Is there a way to make a script that automatically corrects scanned documents?

Question

I often scan handwritten documents to send to colleagues, and need to make corrections to the digital file once it's scanned. (For example, I change mistakes I made on the original document to white.)

I am thinking of some script which can do the following:

Take a color scan image (say a tiff) as input, and make simple corrections automatically based on colored corrections in the image.

For example take the simplest case: I write only black on white. There is an area where I made mistakes so I draw a red closed circle (with a pen on the actual sheet of paper) around that area. Then I scan the image (or usually many of them). Now I would like the script to erase each of these areas in all of the images so my mistakes disappear in the resulting image.

Any ideas how to realize this in a Linux environment, e.g. with Image Magick?

It looks like Gimp with script-fu could be the way to go it should be powerful enough. Can somebody give me a hint by pointing out the above example would look like in script-fu?
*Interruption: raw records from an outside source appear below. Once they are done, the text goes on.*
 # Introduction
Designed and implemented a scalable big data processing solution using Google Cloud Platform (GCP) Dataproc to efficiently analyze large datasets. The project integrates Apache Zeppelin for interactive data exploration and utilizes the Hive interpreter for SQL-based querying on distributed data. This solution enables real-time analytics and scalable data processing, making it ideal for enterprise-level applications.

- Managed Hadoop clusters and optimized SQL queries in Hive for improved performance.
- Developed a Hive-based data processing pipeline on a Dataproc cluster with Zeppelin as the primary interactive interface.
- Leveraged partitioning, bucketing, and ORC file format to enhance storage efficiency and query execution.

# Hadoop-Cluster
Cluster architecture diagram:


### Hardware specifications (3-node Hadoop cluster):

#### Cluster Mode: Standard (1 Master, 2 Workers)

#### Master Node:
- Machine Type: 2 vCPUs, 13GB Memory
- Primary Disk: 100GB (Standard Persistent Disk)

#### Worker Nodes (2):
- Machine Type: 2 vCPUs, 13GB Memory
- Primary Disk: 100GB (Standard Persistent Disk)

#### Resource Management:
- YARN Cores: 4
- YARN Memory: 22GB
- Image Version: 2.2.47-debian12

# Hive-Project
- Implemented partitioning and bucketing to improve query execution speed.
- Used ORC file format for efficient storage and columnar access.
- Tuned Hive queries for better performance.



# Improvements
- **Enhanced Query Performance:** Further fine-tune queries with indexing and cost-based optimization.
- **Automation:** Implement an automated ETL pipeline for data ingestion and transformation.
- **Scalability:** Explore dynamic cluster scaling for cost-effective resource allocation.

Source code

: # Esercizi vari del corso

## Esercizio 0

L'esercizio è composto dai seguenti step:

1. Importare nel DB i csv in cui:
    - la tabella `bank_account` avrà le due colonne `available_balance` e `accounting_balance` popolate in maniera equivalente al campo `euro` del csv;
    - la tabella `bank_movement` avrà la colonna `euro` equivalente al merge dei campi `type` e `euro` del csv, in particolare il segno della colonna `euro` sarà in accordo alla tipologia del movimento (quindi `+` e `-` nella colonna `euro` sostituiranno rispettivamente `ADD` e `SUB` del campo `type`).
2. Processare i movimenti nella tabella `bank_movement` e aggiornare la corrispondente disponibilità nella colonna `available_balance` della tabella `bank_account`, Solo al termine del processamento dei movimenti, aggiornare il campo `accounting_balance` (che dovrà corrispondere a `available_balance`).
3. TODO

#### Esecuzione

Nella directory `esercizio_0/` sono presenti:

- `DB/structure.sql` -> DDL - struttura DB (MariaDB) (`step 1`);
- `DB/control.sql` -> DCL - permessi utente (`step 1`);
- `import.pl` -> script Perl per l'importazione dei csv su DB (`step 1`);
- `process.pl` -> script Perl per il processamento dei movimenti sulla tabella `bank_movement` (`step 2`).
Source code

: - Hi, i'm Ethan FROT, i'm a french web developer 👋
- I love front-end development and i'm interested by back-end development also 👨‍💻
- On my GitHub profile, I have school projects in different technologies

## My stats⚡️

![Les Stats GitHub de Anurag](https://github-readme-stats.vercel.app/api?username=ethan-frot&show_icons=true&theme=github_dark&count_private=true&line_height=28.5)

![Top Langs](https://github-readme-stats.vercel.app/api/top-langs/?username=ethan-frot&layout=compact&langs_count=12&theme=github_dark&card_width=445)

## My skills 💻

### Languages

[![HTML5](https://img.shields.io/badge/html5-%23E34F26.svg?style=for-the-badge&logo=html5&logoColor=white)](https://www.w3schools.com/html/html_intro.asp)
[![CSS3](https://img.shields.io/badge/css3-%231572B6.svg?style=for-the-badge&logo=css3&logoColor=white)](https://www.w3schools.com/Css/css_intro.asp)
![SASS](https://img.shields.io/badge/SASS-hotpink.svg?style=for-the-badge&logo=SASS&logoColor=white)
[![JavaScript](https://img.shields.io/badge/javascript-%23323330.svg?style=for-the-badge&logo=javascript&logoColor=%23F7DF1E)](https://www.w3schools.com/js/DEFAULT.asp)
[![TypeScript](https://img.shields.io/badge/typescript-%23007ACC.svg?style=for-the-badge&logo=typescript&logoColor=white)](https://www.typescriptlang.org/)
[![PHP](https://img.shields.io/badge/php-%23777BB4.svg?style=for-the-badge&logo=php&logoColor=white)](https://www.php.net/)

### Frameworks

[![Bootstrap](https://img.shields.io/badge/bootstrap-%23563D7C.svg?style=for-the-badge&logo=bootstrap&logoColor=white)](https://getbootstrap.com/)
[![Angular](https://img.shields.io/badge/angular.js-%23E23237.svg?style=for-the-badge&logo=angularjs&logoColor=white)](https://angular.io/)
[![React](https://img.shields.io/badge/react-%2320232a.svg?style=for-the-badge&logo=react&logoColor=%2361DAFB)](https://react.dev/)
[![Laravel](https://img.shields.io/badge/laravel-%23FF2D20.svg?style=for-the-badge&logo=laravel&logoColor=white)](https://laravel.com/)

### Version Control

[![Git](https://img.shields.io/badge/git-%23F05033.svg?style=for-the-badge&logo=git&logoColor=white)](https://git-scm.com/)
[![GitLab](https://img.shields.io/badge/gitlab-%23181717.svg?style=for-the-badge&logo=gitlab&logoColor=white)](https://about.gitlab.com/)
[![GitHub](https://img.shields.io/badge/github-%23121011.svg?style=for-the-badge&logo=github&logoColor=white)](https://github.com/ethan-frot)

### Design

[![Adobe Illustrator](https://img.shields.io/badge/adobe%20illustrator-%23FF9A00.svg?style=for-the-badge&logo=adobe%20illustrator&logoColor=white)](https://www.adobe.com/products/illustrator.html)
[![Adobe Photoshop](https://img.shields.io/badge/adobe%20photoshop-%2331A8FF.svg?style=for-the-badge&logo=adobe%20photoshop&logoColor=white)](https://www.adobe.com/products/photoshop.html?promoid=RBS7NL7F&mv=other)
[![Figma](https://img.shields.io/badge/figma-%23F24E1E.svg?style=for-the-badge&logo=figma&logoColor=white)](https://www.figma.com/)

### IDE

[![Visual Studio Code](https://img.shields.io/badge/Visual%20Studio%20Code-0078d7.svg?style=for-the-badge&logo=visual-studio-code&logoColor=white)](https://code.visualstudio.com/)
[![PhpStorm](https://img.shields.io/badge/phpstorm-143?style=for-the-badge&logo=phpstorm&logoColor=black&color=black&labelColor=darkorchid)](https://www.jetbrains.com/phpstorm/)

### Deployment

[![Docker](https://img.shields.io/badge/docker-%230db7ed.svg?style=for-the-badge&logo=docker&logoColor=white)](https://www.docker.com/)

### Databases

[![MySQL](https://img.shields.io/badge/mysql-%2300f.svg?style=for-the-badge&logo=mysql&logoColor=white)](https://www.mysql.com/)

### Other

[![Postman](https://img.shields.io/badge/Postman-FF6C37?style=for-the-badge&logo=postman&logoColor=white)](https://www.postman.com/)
Also helpfull for me: which linux pixel image software is highly scriptable and supports complex opperations like masks from color selection etc. — highsciguy, Apr 20 '12 at 19:07
Since you are already manually marking what you want changed, have you thought about non-technical things like whiteout tape (http://www.amazon.com/Wite-Out-Correction-1-Line-Dispenser-BICWOTAPP11/dp/B003V8Q7HS) or using non-reflective blank labels or stickers to cover up the mistakes? — Christopher Bottoms, May 12 '12 at 12:09
I am a complicated person and this solution is too simple for me;) No, seriously: I am aware of this solution but I have some more ideas in my mind which cannot realized in this way if I want to produce nice handwritten text. E.g. I would like to be able to highlight text in the same way by changing its color. Or to draw a rectangular box around text. These things take a lot of time if I want to do it by hand. — highsciguy, May 14 '12 at 16:35
I don't usually recommend cross-posting, but I bet this would be a good question for http://photo.stackexchange.com? Be sure to include a link to this question there and vice-versa so that everyone knows it's cross posted. — Christopher Bottoms, May 14 '12 at 18:27
A solution that I'm thinking is: 1) Segment the object of interest based on the color; 2) Use Flood Fill algorithm to fill the segmented area with the desired color. I don't know Image Magick deeply, but I found that it has `floodfill` algorithm (search "flood" in http://www.imagemagick.org/Usage/draw/). It just needs the seed, which would be given by the segmentation. Are you open to OpenCV or Matlab solutions? — Yamaneko, Jul 20 '12 at 03:14
There is a powerful computer vision requirement that you seem to have not considered. How is the script going to recognize your copy-edits in order to carry them out? — phs, Jul 28 '12 at 01:40

Yamaneko · Answer 1 · 2012-08-29T03:15:23.810

I'm thinking in a solution based on ImageMagick. We would need the following steps:

Find the color used to draw in the scanned document (for now on, called target color);
Find its x and y coordinates in the image;
Pass this position as a seed to Flood Fill algorithm.

We could use the following script based on functions of ImageMagick:

Output all the unique colors in the picture. This will be used to find out which are the RGB components of the target color (command source).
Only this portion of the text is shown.